187:1.3 (2005.1) Algunas autoridades judías estaban aún presentes cuando Pilatos escribió esta leyenda y protestaron enérgicamente de que se llamara a Jesús «rey de los judíos», pero Pilatos les recordó que esa era una de las acusaciones por las que había sido condenado. Al ver que no podían obligar a Pilatos a cambiar de idea, le suplicaron que al menos cambiara la redacción para que pusiera: «Él dijo: ‘yo soy el rey de los judíos’», pero Pilatos se mantuvo inflexible y no quiso cambiar el letrero.

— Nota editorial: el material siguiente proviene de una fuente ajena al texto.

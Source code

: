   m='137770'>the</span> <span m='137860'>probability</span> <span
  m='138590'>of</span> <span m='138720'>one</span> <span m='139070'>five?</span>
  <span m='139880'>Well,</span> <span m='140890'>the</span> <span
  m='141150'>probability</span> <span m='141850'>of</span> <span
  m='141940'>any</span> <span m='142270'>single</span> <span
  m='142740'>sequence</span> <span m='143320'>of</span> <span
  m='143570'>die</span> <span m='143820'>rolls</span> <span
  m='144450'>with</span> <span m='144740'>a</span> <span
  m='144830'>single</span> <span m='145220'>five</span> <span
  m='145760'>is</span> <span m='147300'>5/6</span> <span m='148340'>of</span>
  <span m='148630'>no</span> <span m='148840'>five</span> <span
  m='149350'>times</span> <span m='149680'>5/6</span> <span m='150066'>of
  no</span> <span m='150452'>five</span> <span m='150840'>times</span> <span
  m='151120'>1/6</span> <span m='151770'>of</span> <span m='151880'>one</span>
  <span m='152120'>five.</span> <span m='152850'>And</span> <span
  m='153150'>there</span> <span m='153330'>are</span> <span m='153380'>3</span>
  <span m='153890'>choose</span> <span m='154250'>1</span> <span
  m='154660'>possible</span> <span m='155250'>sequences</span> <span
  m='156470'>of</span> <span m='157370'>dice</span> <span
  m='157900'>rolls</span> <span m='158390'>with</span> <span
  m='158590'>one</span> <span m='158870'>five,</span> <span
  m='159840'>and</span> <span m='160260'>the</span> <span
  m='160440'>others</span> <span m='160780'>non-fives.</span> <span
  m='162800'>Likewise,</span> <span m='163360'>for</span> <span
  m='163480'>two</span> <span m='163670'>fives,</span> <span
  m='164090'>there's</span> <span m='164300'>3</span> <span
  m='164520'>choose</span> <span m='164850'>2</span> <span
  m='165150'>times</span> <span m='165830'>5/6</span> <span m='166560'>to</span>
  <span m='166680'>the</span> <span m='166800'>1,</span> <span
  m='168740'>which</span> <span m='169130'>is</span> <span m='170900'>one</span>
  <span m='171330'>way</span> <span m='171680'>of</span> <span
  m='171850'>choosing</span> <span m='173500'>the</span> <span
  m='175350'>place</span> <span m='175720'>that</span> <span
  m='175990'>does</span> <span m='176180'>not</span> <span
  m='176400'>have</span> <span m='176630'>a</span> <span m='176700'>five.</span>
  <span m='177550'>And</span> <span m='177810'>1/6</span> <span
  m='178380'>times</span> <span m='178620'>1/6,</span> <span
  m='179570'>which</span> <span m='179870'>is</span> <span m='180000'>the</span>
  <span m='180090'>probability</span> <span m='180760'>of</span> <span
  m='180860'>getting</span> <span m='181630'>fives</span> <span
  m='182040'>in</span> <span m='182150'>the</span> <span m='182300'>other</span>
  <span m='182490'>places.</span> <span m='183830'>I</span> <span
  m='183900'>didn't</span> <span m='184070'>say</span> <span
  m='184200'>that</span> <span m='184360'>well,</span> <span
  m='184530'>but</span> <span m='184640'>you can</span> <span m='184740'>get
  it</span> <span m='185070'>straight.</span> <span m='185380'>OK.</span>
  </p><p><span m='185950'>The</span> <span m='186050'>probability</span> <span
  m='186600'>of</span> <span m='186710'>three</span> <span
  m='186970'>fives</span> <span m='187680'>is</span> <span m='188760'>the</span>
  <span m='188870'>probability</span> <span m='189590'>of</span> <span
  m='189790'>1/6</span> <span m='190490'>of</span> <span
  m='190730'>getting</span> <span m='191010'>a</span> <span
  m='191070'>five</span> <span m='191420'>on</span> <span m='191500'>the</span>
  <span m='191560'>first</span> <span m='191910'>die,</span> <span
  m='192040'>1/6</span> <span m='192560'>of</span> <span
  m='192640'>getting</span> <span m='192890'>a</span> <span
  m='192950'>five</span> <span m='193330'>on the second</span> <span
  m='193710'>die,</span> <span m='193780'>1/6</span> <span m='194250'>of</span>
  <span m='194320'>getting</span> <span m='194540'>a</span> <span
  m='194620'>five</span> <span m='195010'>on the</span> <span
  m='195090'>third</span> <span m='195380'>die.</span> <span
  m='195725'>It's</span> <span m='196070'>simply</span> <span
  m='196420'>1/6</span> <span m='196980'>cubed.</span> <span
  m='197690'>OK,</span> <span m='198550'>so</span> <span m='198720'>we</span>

Cuando siguieron insistiendo se limitó a responder: «Lo que he escrito, escrito está».

187:1.4 (2005.2) Por regla general el cortejo al Gólgota solía tomar el camino más largo para que muchos pudieran ver pasar al condenado, pero aquel día fueron por la ruta directa de la puerta de Damasco, que era la salida de la ciudad hacia el norte, y por esta calzada llegaron pronto al Gólgota, el lugar oficial de las crucifixiones en Jerusalén. Más allá del Gólgota estaban las villas de los ricos y al otro lado del camino las tumbas de muchos judíos acomodados.

187:1.5 (2005.3) La crucifixión no era un castigo judío. Tanto los griegos como los romanos habían aprendido este método de ejecución de los fenicios. Ni siquiera Herodes con toda su crueldad recurría a la crucifixión. Los romanos no crucificaban nunca a un ciudadano romano, solo sometían a esta muerte deshonrosa a los esclavos y a los pueblos sometidos. Durante el sitio de Jerusalén, justo cuarenta años después de la crucifixión de Jesús, el Gólgota se cubrió de miles y miles de cruces en las que pereció día tras día la flor y nata de la raza judía. Una horrenda cosecha de la semilla que se sembró ese viernes.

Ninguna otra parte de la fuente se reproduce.